Each record below should be reproduced as it is written, with pictures left out entirely.

[Entries taken from a collection]

§

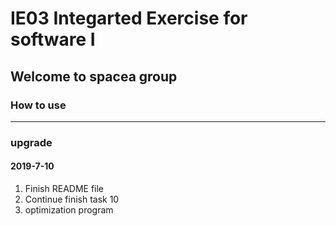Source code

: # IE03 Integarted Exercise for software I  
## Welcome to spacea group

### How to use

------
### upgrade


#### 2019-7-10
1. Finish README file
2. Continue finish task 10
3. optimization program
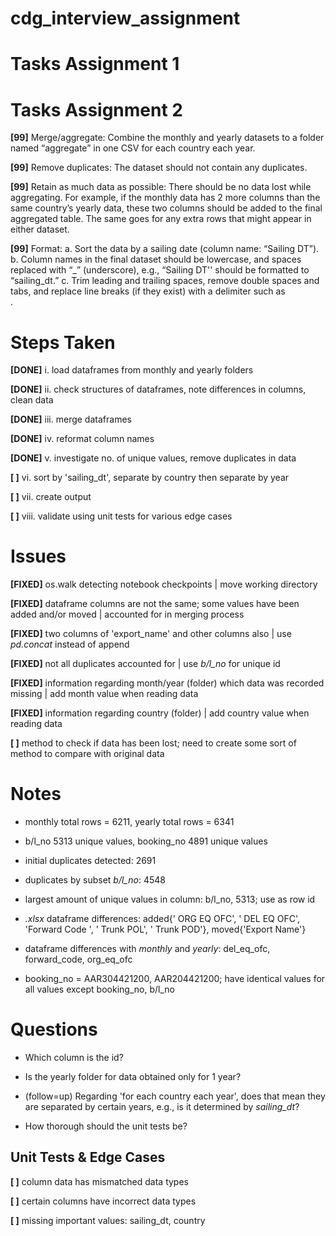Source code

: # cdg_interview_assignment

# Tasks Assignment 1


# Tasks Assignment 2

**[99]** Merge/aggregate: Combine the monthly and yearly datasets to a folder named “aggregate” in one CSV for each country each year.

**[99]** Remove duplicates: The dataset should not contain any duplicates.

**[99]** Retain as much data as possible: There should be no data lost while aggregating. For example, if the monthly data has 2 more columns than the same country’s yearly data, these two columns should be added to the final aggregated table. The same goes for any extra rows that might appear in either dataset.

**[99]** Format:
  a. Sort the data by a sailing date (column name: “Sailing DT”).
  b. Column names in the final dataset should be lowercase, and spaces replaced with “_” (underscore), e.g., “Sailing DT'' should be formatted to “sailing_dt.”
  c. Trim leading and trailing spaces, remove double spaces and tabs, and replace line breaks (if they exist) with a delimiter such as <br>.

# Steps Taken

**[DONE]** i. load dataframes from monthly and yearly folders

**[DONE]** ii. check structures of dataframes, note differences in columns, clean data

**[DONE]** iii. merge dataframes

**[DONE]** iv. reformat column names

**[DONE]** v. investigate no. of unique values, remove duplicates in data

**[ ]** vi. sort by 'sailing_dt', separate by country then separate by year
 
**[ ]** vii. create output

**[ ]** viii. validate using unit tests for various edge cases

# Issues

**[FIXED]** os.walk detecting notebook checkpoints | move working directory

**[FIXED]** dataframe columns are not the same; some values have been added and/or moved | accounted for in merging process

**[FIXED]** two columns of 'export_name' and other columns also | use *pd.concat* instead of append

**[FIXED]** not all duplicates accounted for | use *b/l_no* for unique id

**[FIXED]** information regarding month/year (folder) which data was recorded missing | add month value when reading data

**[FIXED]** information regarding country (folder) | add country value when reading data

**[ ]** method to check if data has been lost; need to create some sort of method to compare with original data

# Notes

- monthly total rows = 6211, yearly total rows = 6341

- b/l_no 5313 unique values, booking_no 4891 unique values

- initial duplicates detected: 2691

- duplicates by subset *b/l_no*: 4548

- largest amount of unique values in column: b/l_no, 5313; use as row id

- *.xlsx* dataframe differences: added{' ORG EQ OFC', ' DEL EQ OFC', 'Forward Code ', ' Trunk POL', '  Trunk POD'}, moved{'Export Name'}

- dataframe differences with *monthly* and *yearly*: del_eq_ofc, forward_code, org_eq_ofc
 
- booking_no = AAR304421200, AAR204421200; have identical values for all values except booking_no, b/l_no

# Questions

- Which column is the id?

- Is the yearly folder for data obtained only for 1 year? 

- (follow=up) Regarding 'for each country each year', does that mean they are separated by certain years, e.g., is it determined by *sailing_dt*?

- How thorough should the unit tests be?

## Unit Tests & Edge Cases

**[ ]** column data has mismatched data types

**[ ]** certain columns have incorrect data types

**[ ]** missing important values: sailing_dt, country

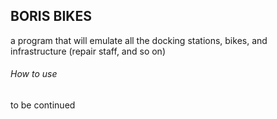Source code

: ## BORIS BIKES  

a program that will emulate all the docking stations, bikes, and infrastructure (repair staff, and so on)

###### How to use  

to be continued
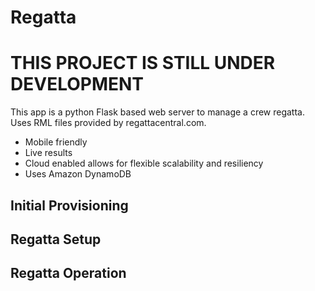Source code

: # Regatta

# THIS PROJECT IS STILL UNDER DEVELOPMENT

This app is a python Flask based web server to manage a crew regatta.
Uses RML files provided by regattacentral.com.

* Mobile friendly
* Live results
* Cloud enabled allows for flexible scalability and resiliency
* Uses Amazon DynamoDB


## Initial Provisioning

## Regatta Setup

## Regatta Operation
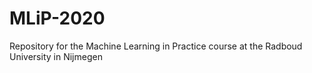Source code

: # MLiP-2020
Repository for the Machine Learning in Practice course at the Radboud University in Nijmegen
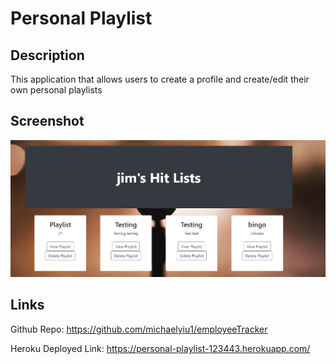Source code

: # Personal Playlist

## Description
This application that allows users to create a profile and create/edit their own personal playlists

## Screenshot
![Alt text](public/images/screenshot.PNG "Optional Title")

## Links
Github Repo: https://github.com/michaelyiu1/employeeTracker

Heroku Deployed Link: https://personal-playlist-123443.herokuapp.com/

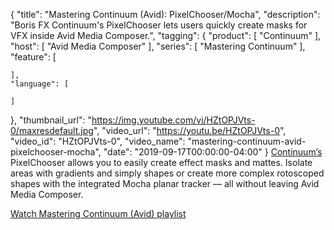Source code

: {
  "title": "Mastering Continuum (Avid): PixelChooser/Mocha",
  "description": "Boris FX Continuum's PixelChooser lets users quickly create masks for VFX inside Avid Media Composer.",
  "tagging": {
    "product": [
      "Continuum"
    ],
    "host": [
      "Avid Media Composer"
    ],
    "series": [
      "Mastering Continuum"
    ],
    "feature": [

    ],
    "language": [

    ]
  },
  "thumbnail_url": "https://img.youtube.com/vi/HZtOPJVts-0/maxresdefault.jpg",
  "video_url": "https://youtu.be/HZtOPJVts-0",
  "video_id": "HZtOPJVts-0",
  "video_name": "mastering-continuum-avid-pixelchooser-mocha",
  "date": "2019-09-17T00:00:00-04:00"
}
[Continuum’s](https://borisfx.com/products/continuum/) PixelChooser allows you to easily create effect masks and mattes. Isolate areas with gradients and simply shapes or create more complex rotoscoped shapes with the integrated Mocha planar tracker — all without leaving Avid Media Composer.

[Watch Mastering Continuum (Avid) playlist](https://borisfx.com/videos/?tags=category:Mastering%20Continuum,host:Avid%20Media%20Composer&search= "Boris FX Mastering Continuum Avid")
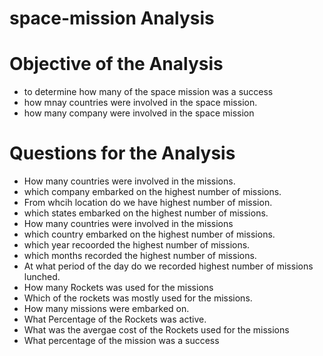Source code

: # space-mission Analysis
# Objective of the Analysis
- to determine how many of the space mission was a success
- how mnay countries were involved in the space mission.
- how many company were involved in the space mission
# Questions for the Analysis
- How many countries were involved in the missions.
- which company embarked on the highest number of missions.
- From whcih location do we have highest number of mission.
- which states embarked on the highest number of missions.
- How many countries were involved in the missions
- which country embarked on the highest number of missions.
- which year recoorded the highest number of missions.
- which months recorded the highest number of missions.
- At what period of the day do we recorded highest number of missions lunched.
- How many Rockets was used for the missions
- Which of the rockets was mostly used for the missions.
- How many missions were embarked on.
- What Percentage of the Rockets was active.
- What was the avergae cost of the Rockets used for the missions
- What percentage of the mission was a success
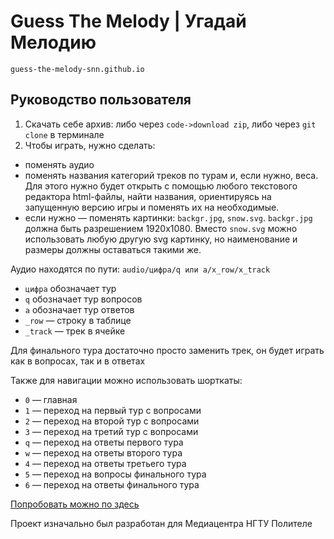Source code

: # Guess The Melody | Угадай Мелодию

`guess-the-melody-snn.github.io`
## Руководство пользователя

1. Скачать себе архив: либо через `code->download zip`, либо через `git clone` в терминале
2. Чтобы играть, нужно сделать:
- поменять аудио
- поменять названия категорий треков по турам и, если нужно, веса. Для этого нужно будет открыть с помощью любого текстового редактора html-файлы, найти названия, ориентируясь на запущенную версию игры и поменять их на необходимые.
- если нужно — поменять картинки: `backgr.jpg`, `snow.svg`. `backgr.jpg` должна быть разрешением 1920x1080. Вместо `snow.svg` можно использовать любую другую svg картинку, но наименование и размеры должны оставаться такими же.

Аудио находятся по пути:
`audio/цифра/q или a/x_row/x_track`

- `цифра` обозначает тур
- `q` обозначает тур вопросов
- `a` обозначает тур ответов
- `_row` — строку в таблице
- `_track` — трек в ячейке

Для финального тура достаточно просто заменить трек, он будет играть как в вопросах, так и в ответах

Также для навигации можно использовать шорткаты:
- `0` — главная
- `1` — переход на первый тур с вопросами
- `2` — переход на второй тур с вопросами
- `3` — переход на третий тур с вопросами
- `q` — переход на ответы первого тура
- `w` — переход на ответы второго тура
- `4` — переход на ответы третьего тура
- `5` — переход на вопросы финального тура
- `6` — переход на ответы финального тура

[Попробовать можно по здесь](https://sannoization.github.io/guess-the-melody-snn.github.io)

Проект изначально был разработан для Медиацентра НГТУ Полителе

§

• _SOLUTION TO THIS PROBLEM_
Source code

: # IE03 Integarted Exercise for software I  
## Welcome to spacea group

### How to use

------
### upgrade


#### 2019-7-10
1. Finish README file
2. Continue finish task 10
3. optimization program
Source code

: # cdg_interview_assignment

# Tasks Assignment 1


# Tasks Assignment 2

**[99]** Merge/aggregate: Combine the monthly and yearly datasets to a folder named “aggregate” in one CSV for each country each year.

**[99]** Remove duplicates: The dataset should not contain any duplicates.

**[99]** Retain as much data as possible: There should be no data lost while aggregating. For example, if the monthly data has 2 more columns than the same country’s yearly data, these two columns should be added to the final aggregated table. The same goes for any extra rows that might appear in either dataset.

**[99]** Format:
  a. Sort the data by a sailing date (column name: “Sailing DT”).
  b. Column names in the final dataset should be lowercase, and spaces replaced with “_” (underscore), e.g., “Sailing DT'' should be formatted to “sailing_dt.”
  c. Trim leading and trailing spaces, remove double spaces and tabs, and replace line breaks (if they exist) with a delimiter such as <br>.

# Steps Taken

**[DONE]** i. load dataframes from monthly and yearly folders

**[DONE]** ii. check structures of dataframes, note differences in columns, clean data

**[DONE]** iii. merge dataframes

**[DONE]** iv. reformat column names

**[DONE]** v. investigate no. of unique values, remove duplicates in data

**[ ]** vi. sort by 'sailing_dt', separate by country then separate by year
 
**[ ]** vii. create output

**[ ]** viii. validate using unit tests for various edge cases

# Issues

**[FIXED]** os.walk detecting notebook checkpoints | move working directory

**[FIXED]** dataframe columns are not the same; some values have been added and/or moved | accounted for in merging process

**[FIXED]** two columns of 'export_name' and other columns also | use *pd.concat* instead of append

**[FIXED]** not all duplicates accounted for | use *b/l_no* for unique id

**[FIXED]** information regarding month/year (folder) which data was recorded missing | add month value when reading data

**[FIXED]** information regarding country (folder) | add country value when reading data

**[ ]** method to check if data has been lost; need to create some sort of method to compare with original data

# Notes

- monthly total rows = 6211, yearly total rows = 6341

- b/l_no 5313 unique values, booking_no 4891 unique values

- initial duplicates detected: 2691

- duplicates by subset *b/l_no*: 4548

- largest amount of unique values in column: b/l_no, 5313; use as row id

- *.xlsx* dataframe differences: added{' ORG EQ OFC', ' DEL EQ OFC', 'Forward Code ', ' Trunk POL', '  Trunk POD'}, moved{'Export Name'}

- dataframe differences with *monthly* and *yearly*: del_eq_ofc, forward_code, org_eq_ofc
 
- booking_no = AAR304421200, AAR204421200; have identical values for all values except booking_no, b/l_no

# Questions

- Which column is the id?

- Is the yearly folder for data obtained only for 1 year? 

- (follow=up) Regarding 'for each country each year', does that mean they are separated by certain years, e.g., is it determined by *sailing_dt*?

- How thorough should the unit tests be?

## Unit Tests & Edge Cases

**[ ]** column data has mismatched data types

**[ ]** certain columns have incorrect data types

**[ ]** missing important values: sailing_dt, country

Source code

: ## BORIS BIKES  

a program that will emulate all the docking stations, bikes, and infrastructure (repair staff, and so on)

###### How to use  

to be continued
Source code

: # Regatta

# THIS PROJECT IS STILL UNDER DEVELOPMENT

This app is a python Flask based web server to manage a crew regatta.
Uses RML files provided by regattacentral.com.

* Mobile friendly
* Live results
* Cloud enabled allows for flexible scalability and resiliency
* Uses Amazon DynamoDB


## Initial Provisioning

## Regatta Setup

## Regatta Operation
Source code

: # MLiP-2020
Repository for the Machine Learning in Practice course at the Radboud University in Nijmegen
Source code

: # Personal Playlist

## Description
This application that allows users to create a profile and create/edit their own personal playlists

## Screenshot
![Alt text](public/images/screenshot.PNG "Optional Title")

## Links
Github Repo: https://github.com/michaelyiu1/employeeTracker

Heroku Deployed Link: https://personal-playlist-123443.herokuapp.com/

Source code

: {
  "title": "Mastering Continuum (Avid): PixelChooser/Mocha",
  "description": "Boris FX Continuum's PixelChooser lets users quickly create masks for VFX inside Avid Media Composer.",
  "tagging": {
    "product": [
      "Continuum"
    ],
    "host": [
      "Avid Media Composer"
    ],
    "series": [
      "Mastering Continuum"
    ],
    "feature": [

    ],
    "language": [

    ]
  },
  "thumbnail_url": "https://img.youtube.com/vi/HZtOPJVts-0/maxresdefault.jpg",
  "video_url": "https://youtu.be/HZtOPJVts-0",
  "video_id": "HZtOPJVts-0",
  "video_name": "mastering-continuum-avid-pixelchooser-mocha",
  "date": "2019-09-17T00:00:00-04:00"
}
[Continuum’s](https://borisfx.com/products/continuum/) PixelChooser allows you to easily create effect masks and mattes. Isolate areas with gradients and simply shapes or create more complex rotoscoped shapes with the integrated Mocha planar tracker — all without leaving Avid Media Composer.

[Watch Mastering Continuum (Avid) playlist](https://borisfx.com/videos/?tags=category:Mastering%20Continuum,host:Avid%20Media%20Composer&search= "Boris FX Mastering Continuum Avid")
Source code

: # space-mission Analysis
# Objective of the Analysis
- to determine how many of the space mission was a success
- how mnay countries were involved in the space mission.
- how many company were involved in the space mission
# Questions for the Analysis
- How many countries were involved in the missions.
- which company embarked on the highest number of missions.
- From whcih location do we have highest number of mission.
- which states embarked on the highest number of missions.
- How many countries were involved in the missions
- which country embarked on the highest number of missions.
- which year recoorded the highest number of missions.
- which months recorded the highest number of missions.
- At what period of the day do we recorded highest number of missions lunched.
- How many Rockets was used for the missions
- Which of the rockets was mostly used for the missions.
- How many missions were embarked on.
- What Percentage of the Rockets was active.
- What was the avergae cost of the Rockets used for the missions
- What percentage of the mission was a success
Source code

: # Guess The Melody | Угадай Мелодию

`guess-the-melody-snn.github.io`
## Руководство пользователя

1. Скачать себе архив: либо через `code->download zip`, либо через `git clone` в терминале
2. Чтобы играть, нужно сделать:
- поменять аудио
- поменять названия категорий треков по турам и, если нужно, веса. Для этого нужно будет открыть с помощью любого текстового редактора html-файлы, найти названия, ориентируясь на запущенную версию игры и поменять их на необходимые.
- если нужно — поменять картинки: `backgr.jpg`, `snow.svg`. `backgr.jpg` должна быть разрешением 1920x1080. Вместо `snow.svg` можно использовать любую другую svg картинку, но наименование и размеры должны оставаться такими же.

Аудио находятся по пути:
`audio/цифра/q или a/x_row/x_track`

- `цифра` обозначает тур
- `q` обозначает тур вопросов
- `a` обозначает тур ответов
- `_row` — строку в таблице
- `_track` — трек в ячейке

Для финального тура достаточно просто заменить трек, он будет играть как в вопросах, так и в ответах

Также для навигации можно использовать шорткаты:
- `0` — главная
- `1` — переход на первый тур с вопросами
- `2` — переход на второй тур с вопросами
- `3` — переход на третий тур с вопросами
- `q` — переход на ответы первого тура
- `w` — переход на ответы второго тура
- `4` — переход на ответы третьего тура
- `5` — переход на вопросы финального тура
- `6` — переход на ответы финального тура

[Попробовать можно по здесь](https://sannoization.github.io/guess-the-melody-snn.github.io)

Проект изначально был разработан для Медиацентра НГТУ Полителе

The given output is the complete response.